= Ketcham's Fort =

Ketcham's fort was a 19th-century fort northeast of Fort Vallonia in Jackson County, Indiana.

==Established==
Ketcham's fort was established around 1811 or 1812 on John Ketcham's land near the east fork of the White River for the protection of early settlers of what is now the township of Brownstown. It was said not to have the fortifications of Vallonia but served as an important outpost as did Huff's fort a bit closer to Fort Vallonia.

At the commencement of our Indian troubles, there were upward of seventy families living in The Forks, but a few weeks after Hinton's murder upward of fifty families left the country. About eighteen families were determined to remain, however, and built blockhouses and forts. John Sage and others built a fort at his place, but the principal fort was at Vallonia, Huff's Fort, higher up, and Ketchams Fort, still above and outside.

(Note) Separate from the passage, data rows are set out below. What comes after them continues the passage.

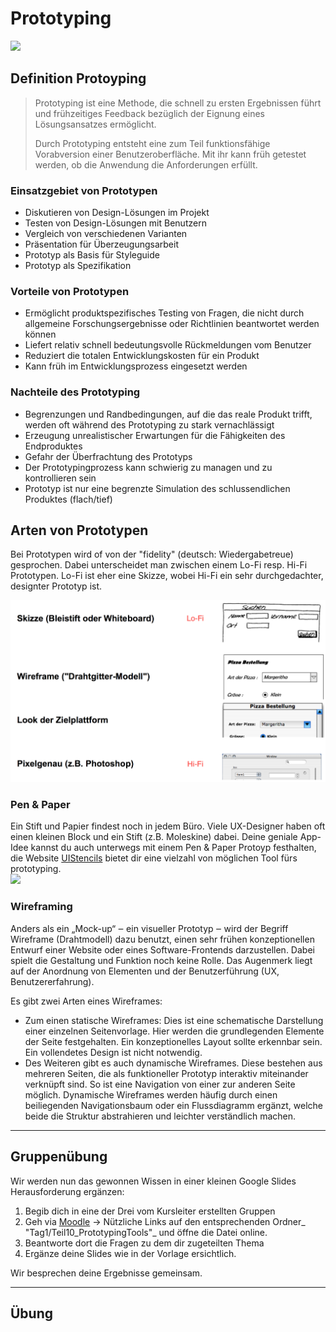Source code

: # Prototyping

![](https://www.boardofinnovation.com/wp-content/uploads/2013/04/paperprotoyping.jpg)

## Definition Protoyping

> Prototyping ist eine Methode, die schnell zu ersten Ergebnissen führt und frühzeitiges Feedback bezüglich der Eignung eines Lösungsansatzes ermöglicht.
>
> Durch Prototyping entsteht eine zum Teil funktionsfähige Vorabversion einer Benutzeroberfläche. Mit ihr kann früh getestet werden, ob die Anwendung die Anforderungen erfüllt.

### Einsatzgebiet von Prototypen

* Diskutieren von Design-Lösungen im Projekt
* Testen von Design-Lösungen mit Benutzern 
* Vergleich von verschiedenen Varianten
* Präsentation für Überzeugungsarbeit
* Prototyp als Basis für Styleguide
* Prototyp als Spezifikation

### Vorteile von Prototypen

* Ermöglicht produktspezifisches Testing von Fragen, die nicht durch allgemeine Forschungsergebnisse oder Richtlinien beantwortet werden können
* Liefert relativ schnell bedeutungsvolle Rückmeldungen vom Benutzer
* Reduziert die totalen Entwicklungskosten für ein Produkt
* Kann früh im Entwicklungsprozess eingesetzt werden

### Nachteile des Prototyping

* Begrenzungen und Randbedingungen, auf die das reale Produkt trifft, werden oft während des Prototyping zu stark vernachlässigt
* Erzeugung unrealistischer Erwartungen für die Fähigkeiten des Endproduktes
* Gefahr der Überfrachtung des Prototyps
* Der Prototypingprozess kann schwierig zu managen und zu
  kontrollieren sein
* Prototyp ist nur eine begrenzte Simulation des schlussendlichen Produktes \(flach/tief\)

## Arten von Prototypen

Bei Prototypen wird of von der "fidelity" \(deutsch: Wiedergabetreue\) gesprochen. Dabei unterscheidet man zwischen einem Lo-Fi resp. Hi-Fi Prototypen. Lo-Fi ist eher eine Skizze, wobei Hi-Fi ein sehr durchgedachter, designter Prototyp ist.

![](/_allgemein/prototyp-arten.png)

### Pen & Paper

Ein Stift und Papier findest noch in jedem Büro. Viele UX-Designer haben oft einen kleinen Block und ein Stift \(z.B. Moleskine\) dabei.    Deine geniale App-Idee kannst du auch unterwegs mit einem Pen & Paper Protoyp festhalten, die Website [UIStencils](http://www.uistencils.com/) bietet dir eine vielzahl von möglichen Tool fürs prototyping.  
![](http://desarrolloweb.dlsi.ua.es/cursos/2015/hci/images/paper-prototype-03.jpg)

### Wireframing

Anders als ein „Mock-up“ ‒ ein visueller Prototyp ‒ wird der Begriff Wireframe \(Drahtmodell\) dazu benutzt, einen sehr frühen konzeptionellen Entwurf einer Website oder eines Software-Frontends darzustellen. Dabei spielt die Gestaltung und Funktion noch keine Rolle. Das Augenmerk liegt auf der Anordnung von Elementen und der Benutzerführung \(UX, Benutzererfahrung\).

Es gibt zwei Arten eines Wireframes:

* Zum einen statische Wireframes: 
  Dies ist eine schematische Darstellung einer einzelnen Seitenvorlage. Hier werden die grundlegenden Elemente der Seite festgehalten. Ein konzeptionelles Layout sollte erkennbar sein. Ein vollendetes Design ist nicht notwendig.
* Des Weiteren gibt es auch dynamische Wireframes. 
  Diese bestehen aus mehreren Seiten, die als funktioneller Prototyp interaktiv miteinander verknüpft sind. So ist eine Navigation von einer zur anderen Seite möglich. Dynamische Wireframes werden häufig durch einen beiliegenden Navigationsbaum oder ein Flussdiagramm ergänzt, welche beide die Struktur abstrahieren und leichter verständlich machen.

---

## Gruppenübung

Wir werden nun das gewonnen Wissen in einer kleinen Google Slides Herausforderung ergänzen:

1. Begib dich in eine der Drei vom Kursleiter erstellten Gruppen
2. Geh via [Moodle](https://kurse.ict-bz.ch/) -&gt; Nützliche Links auf den entsprechenden Ordner_ "Tag1/Teil10\_PrototypingTools"_ und öffne die Datei online.
3. Beantworte dort die Fragen zu dem dir zugeteilten Thema
4. Ergänze deine Slides wie in der Vorlage ersichtlich.

Wir besprechen deine Ergebnisse gemeinsam.

---

## Übung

In crossing a ravine, one Indian secreted himself, while the other showed himself in plain view, within shooting distance. Zink (John Zink) stopped to shoot, but the secreted Indian fired first, giving him a mortal wound. Zink lay in his gore that rainy night; and was found by his companions next morning still alive, and brought to Ketcham's fort, where he was washed and comfortably clothed, and Dr. Lamb, of Salem, sent for.